Items listed in a dataset:
================

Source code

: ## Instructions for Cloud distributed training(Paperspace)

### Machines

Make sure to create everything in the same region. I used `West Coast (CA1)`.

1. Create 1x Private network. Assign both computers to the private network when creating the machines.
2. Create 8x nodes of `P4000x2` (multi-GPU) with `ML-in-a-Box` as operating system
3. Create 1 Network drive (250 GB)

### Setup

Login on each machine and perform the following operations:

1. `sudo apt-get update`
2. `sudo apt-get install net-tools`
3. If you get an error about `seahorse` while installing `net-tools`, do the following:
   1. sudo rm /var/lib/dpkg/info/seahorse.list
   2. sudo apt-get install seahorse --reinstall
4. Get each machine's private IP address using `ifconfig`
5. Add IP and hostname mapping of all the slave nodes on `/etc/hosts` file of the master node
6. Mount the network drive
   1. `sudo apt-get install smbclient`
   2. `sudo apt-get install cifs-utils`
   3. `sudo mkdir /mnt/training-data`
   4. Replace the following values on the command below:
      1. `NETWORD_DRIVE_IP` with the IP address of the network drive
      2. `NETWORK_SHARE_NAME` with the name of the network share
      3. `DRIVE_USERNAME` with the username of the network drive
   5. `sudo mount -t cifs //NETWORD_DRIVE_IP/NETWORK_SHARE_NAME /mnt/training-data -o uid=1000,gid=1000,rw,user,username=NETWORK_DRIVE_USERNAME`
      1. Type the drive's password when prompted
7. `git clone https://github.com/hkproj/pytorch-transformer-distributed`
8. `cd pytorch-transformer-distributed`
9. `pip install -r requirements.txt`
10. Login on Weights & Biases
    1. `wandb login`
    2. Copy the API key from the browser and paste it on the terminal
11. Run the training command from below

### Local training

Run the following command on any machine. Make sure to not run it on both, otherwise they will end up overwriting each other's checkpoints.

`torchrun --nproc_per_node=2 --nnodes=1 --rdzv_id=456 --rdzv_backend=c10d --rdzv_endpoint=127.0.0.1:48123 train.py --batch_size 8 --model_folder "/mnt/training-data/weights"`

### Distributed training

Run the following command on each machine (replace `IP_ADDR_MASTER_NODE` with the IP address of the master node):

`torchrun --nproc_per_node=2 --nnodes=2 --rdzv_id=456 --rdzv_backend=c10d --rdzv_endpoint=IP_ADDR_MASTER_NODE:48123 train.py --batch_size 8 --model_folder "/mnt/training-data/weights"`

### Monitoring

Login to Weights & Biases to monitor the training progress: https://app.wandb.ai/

================

Action item: From the entries above, print the lines beginning at the one with "Cloud distributed training(Paperspace)" and stopping after the one with "1. Create 1x", exactly as written and with nothing else.

Task response:
: ## Instructions for Cloud distributed training(Paperspace)

### Machines

Make sure to create everything in the same region. I used `West Coast (CA1)`.

1. Create 1x Private network. Assign both computers to the private network when creating the machines.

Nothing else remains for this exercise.